§ **Work to be completed**
Copy out every line in the entries below that includes "Serienschaltung".

---- Supplied information

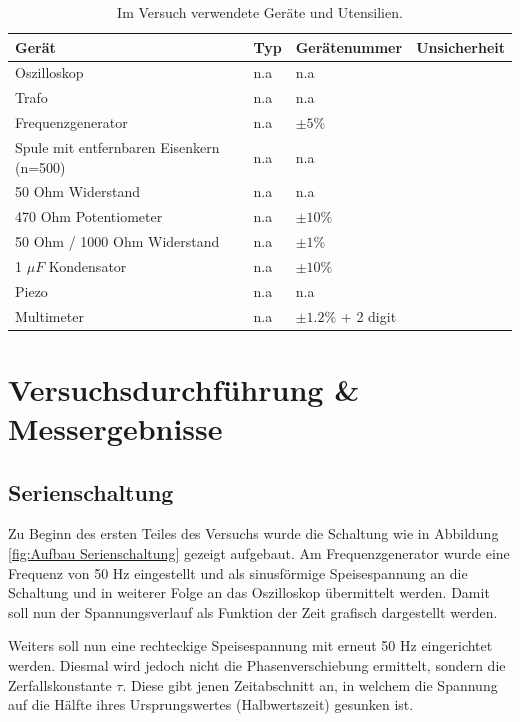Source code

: \documentclass[12pt,a4paper,twoside]{article}
\begin{document}
    \begin{table}[H]
        \centering
        \caption{Im Versuch verwendete Geräte und Utensilien.}
        \label{tab:geraete}
        \begin{tabular}{| l | l | l | l |}
            \hline
            Gerät   & Typ   & Gerätenummer  & Unsicherheit \\
            \hline
            Oszilloskop & {n.a} & {n.a} \\
            Trafo & {n.a} & {n.a} \\
            Frequenzgenerator & {n.a} & $\pm 5\%$ \\
            Spule mit entfernbaren Eisenkern (n=500) & {n.a} & {n.a} \\
            50 Ohm Widerstand & {n.a} & {n.a} \\
            470 Ohm Potentiometer & {n.a} & $\pm 10\%$ \\
            50 Ohm / 1000 Ohm Widerstand & {n.a} & $\pm 1\%$ \\
            1 $\mu F$ Kondensator& {n.a} & $\pm 10\%$ \\
            Piezo & {n.a} & {n.a} \\
            Multimeter & {n.a} & $\pm 1.2\%$ + 2 digit \\
            \hline
        \end{tabular}
    \end{table}


\section{Versuchsdurchführung \& Messergebnisse} %

\subsection{Serienschaltung}

Zu Beginn des ersten Teiles des Versuchs wurde die Schaltung wie in Abbildung \ref{fig:Aufbau Serienschaltung} gezeigt aufgebaut. 
Am Frequenzgenerator wurde eine Frequenz von 50 Hz eingestellt und als sinusförmige Speisespannung an die Schaltung und in weiterer Folge an das Oszilloskop übermittelt werden. Damit soll nun der Spannungsverlauf als Funktion der Zeit grafisch dargestellt werden. \newline

\noindent
Weiters soll nun eine rechteckige Speisespannung mit erneut 50 Hz eingerichtet werden. Diesmal wird jedoch nicht die Phasenverschiebung ermittelt, sondern die Zerfallskonstante $\tau$.
Diese gibt jenen Zeitabschnitt an, in welchem die Spannung auf die Hälfte ihres Ursprungswertes (Halbwertszeit) gesunken ist. \newline
\end{document}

--------

§ **Problem solution**
\subsection{Serienschaltung}
Zu Beginn des ersten Teiles des Versuchs wurde die Schaltung wie in Abbildung \ref{fig:Aufbau Serienschaltung} gezeigt aufgebaut. 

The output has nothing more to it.